* **ABOUT THIS EXERCISE**
Only one stretch of the data is wanted: the line containing "Diff this |", the line containing "recent files |", and every line between them, copied exactly.

#### EXERCISE DATA

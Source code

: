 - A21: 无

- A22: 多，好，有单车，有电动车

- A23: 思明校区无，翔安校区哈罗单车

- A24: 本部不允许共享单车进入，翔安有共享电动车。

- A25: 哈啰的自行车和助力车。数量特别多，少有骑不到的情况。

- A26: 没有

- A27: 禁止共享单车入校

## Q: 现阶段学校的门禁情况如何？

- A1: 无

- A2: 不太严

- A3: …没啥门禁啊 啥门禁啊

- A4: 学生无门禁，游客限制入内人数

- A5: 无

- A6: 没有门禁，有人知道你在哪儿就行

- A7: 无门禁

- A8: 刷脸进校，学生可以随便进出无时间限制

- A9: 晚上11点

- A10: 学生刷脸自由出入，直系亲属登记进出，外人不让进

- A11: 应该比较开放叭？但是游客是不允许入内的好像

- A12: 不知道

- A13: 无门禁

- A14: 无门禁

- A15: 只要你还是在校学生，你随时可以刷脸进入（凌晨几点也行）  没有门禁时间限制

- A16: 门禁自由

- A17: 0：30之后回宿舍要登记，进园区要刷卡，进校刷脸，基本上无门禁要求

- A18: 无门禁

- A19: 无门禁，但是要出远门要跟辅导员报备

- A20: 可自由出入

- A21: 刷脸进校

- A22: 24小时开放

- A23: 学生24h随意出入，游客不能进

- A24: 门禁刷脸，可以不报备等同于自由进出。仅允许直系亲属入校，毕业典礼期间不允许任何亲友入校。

########
#### EXERCISE DATA

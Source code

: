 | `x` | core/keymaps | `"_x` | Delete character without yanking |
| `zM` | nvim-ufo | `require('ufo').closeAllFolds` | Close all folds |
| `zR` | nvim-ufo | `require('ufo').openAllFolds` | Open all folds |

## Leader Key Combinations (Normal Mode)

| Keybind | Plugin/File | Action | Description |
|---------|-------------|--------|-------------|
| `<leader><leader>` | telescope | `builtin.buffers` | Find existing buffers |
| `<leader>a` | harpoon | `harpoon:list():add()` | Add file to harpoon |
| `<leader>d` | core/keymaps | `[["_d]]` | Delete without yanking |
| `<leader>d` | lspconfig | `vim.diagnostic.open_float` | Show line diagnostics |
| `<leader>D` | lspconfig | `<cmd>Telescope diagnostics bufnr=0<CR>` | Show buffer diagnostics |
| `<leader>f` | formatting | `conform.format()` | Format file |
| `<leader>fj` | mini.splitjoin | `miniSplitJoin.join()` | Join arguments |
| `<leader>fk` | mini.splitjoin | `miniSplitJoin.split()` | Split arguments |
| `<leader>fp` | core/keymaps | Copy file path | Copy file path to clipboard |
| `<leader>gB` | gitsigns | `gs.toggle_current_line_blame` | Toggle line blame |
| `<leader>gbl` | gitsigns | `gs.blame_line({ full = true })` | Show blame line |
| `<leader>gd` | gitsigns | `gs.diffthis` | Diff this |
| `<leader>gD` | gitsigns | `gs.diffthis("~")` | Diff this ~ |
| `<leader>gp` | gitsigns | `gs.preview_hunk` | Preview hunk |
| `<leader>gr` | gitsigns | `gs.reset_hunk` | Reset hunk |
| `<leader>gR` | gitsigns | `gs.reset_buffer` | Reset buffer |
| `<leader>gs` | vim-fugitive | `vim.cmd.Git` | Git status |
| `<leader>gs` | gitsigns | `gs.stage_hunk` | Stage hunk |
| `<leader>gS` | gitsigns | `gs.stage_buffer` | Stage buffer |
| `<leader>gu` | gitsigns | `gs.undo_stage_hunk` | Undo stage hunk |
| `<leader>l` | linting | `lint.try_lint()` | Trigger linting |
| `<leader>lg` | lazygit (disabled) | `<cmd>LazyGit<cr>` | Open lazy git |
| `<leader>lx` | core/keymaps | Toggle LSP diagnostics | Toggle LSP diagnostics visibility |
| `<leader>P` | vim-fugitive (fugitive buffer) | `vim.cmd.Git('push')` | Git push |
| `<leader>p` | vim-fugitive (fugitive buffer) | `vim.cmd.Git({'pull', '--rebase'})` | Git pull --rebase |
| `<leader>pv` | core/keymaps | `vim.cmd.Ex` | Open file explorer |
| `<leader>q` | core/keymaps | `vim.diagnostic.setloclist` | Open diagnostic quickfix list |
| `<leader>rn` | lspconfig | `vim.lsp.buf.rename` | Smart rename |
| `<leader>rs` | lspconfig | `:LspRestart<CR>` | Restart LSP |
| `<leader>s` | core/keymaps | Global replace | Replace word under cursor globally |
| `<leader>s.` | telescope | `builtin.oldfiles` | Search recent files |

########
#### EXERCISE DATA

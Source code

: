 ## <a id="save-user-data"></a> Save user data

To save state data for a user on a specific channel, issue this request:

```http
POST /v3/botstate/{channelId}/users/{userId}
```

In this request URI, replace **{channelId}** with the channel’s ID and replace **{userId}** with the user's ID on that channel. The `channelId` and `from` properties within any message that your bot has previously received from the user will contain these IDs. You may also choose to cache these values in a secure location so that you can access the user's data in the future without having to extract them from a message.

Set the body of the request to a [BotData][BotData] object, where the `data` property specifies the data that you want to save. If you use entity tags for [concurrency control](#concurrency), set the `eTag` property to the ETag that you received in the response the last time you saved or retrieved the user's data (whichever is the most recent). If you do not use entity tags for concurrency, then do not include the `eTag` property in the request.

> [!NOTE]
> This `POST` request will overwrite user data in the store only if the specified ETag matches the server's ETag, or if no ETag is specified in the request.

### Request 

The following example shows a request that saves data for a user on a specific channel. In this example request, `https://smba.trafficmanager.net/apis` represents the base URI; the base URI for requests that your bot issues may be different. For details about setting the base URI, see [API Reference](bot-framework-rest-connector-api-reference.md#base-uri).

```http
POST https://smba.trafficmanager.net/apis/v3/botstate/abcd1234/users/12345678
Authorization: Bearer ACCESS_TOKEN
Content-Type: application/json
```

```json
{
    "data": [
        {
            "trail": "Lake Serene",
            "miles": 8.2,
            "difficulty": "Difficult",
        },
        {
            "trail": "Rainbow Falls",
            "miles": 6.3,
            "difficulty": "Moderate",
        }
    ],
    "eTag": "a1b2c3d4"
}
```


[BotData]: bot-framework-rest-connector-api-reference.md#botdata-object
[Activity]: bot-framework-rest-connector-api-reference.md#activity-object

########

* **WRITTEN ANSWER**
| `<leader>gd` | gitsigns | `gs.diffthis` | Diff this |
| `<leader>gD` | gitsigns | `gs.diffthis("~")` | Diff this ~ |
| `<leader>gp` | gitsigns | `gs.preview_hunk` | Preview hunk |
| `<leader>gr` | gitsigns | `gs.reset_hunk` | Reset hunk |
| `<leader>gR` | gitsigns | `gs.reset_buffer` | Reset buffer |
| `<leader>gs` | vim-fugitive | `vim.cmd.Git` | Git status |
| `<leader>gs` | gitsigns | `gs.stage_hunk` | Stage hunk |
| `<leader>gS` | gitsigns | `gs.stage_buffer` | Stage buffer |
| `<leader>gu` | gitsigns | `gs.undo_stage_hunk` | Undo stage hunk |
| `<leader>l` | linting | `lint.try_lint()` | Trigger linting |
| `<leader>lg` | lazygit (disabled) | `<cmd>LazyGit<cr>` | Open lazy git |
| `<leader>lx` | core/keymaps | Toggle LSP diagnostics | Toggle LSP diagnostics visibility |
| `<leader>P` | vim-fugitive (fugitive buffer) | `vim.cmd.Git('push')` | Git push |
| `<leader>p` | vim-fugitive (fugitive buffer) | `vim.cmd.Git({'pull', '--rebase'})` | Git pull --rebase |
| `<leader>pv` | core/keymaps | `vim.cmd.Ex` | Open file explorer |
| `<leader>q` | core/keymaps | `vim.diagnostic.setloclist` | Open diagnostic quickfix list |
| `<leader>rn` | lspconfig | `vim.lsp.buf.rename` | Smart rename |
| `<leader>rs` | lspconfig | `:LspRestart<CR>` | Restart LSP |
| `<leader>s` | core/keymaps | Global replace | Replace word under cursor globally |
| `<leader>s.` | telescope | `builtin.oldfiles` | Search recent files |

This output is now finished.